The ISO cannot observe whether a carbon scheme attracted more investment downstate than upstate and thereby lowered capacity prices downstate, lower than the non-carbon component of LBMPs downstate, Newell said.
A carbon charge opens up a bigger gap between the upstate price and the downstate price, and the markets will tend to levelize the impacts somewhat as suppliers respond to and partially undo the price stimulus, he said.
“What are dynamic effects?” Newell said. “That’s the market responding to price signals.”
Seams and MER
Newell also presented analysis on seams, reiterating a presentation he made in April on applying carbon charge border adjustments to the ISO’s external transactions.
Newell backs the ISO in proposing to levy import charges and export credits in such a way that makes the effects of carbon pricing invisible to external transactions, with external resources competing on a “status quo” basis. However, if NYISO were to consider an alternative approach, levying charges based on the emissions associated with transactions, several key concepts would have to be addressed, Newell said.

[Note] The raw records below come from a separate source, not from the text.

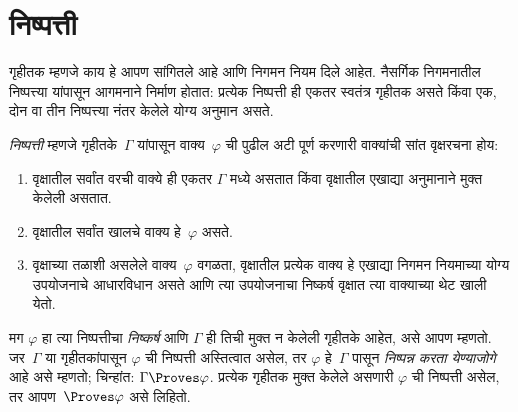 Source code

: \section{निष्पत्ती}\label{fol:ntd:der:sec}
\begin{explain}
गृहीतक म्हणजे काय हे आपण सांगितले आहे आणि निगमन नियम दिले आहेत.
नैसर्गिक निगमनातील निष्पत्त्या यांपासून आगमनाने निर्माण होतात:
प्रत्येक निष्पत्ती ही एकतर स्वतंत्र गृहीतक असते किंवा एक, दोन वा तीन
निष्पत्त्या नंतर केलेले योग्य अनुमान असते.
\end{explain}
\begin{defn}[निष्पत्ती]
\emph{निष्पत्ती} म्हणजे गृहीतके~$\Gamma$
यांपासून वाक्य~$\varphi$ ची पुढील अटी पूर्ण करणारी वाक्यांची
सांत वृक्षरचना होय:
\begin{enumerate}
\item वृक्षातील सर्वांत वरची वाक्ये ही एकतर $\Gamma$ मध्ये असतात
  किंवा वृक्षातील एखाद्या अनुमानाने मुक्त केलेली असतात.
\item वृक्षातील सर्वांत खालचे वाक्य हे~$\varphi$ असते.
\item वृक्षाच्या तळाशी असलेले वाक्य~$\varphi$ वगळता, वृक्षातील प्रत्येक
  वाक्य हे एखाद्या निगमन नियमाच्या योग्य उपयोजनाचे आधारविधान असते
  आणि त्या उपयोजनाचा निष्कर्ष वृक्षात त्या वाक्याच्या थेट खाली येतो.
\end{enumerate}
मग $\varphi$ हा त्या निष्पत्तीचा \emph{निष्कर्ष} आणि $\Gamma$ ही तिची
मुक्त न केलेली गृहीतके आहेत, असे आपण म्हणतो.
जर~$\Gamma$ या गृहीतकांपासून $\varphi$ ची निष्पत्ती अस्तित्वात असेल, तर
$\varphi$ हे~$\Gamma$ पासून \emph{निष्पन्न करता येण्याजोगे} आहे असे म्हणतो; चिन्हांत:
$\Gamma \Proves \varphi$. प्रत्येक गृहीतक मुक्त केलेले असणारी $\varphi$
ची निष्पत्ती असेल, तर आपण~$\Proves \varphi$ असे लिहितो.
\end{defn}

“What is the relevant rate?” Newell asked. “Is it the average rate of their fleet? No, it is the marginal emissions consequences of taking a transaction from there. That’s how spot pricing is supposed to work — to create efficient marginal incentives in the operating timeframe. So they’re not average emissions; it’s the marginal emissions rate.”
One stakeholder questioned the study’s hypothetical resource shuffling that might result from a “status quo” approach to carbon pricing, saying the ISO has import limits and it’s probably impossible for all of the nuclear generation in PJM to flow in while all the fossil generation in New York state flows out.
“Yes, it can happen,” Bouchez said. “When you look at imports and exports today, in any one hour, it’s almost unheard of to see transactions only going in one direction … physically there are people importing and exporting at the same time on the same interface. What matters are the net flows, which we calculate as the net of the imports and exports.”
Tariq Niazi, ISO senior manager and Consumer Interest Liaison, presented a study summarizing the Brattle report, finding that a carbon charge would reduce CO2 emissions approximately 3% by 2030, causing only limited fuel switching, and that most emission reductions would result from dynamic effects such as renewable shifts, nuclear retention and price-responsive load.
Speaking of the need to reconcile various reports and their differing cost estimates, Niazi said, “Our focus is to get this NYISO analysis done between now and mid-October, when we plan to come back.”
Brattle will present the final version of its customer impact analysis at the next IPPTF meeting on Oct. 15 at NYISO headquarters, with an additional task force meeting possible in the interim.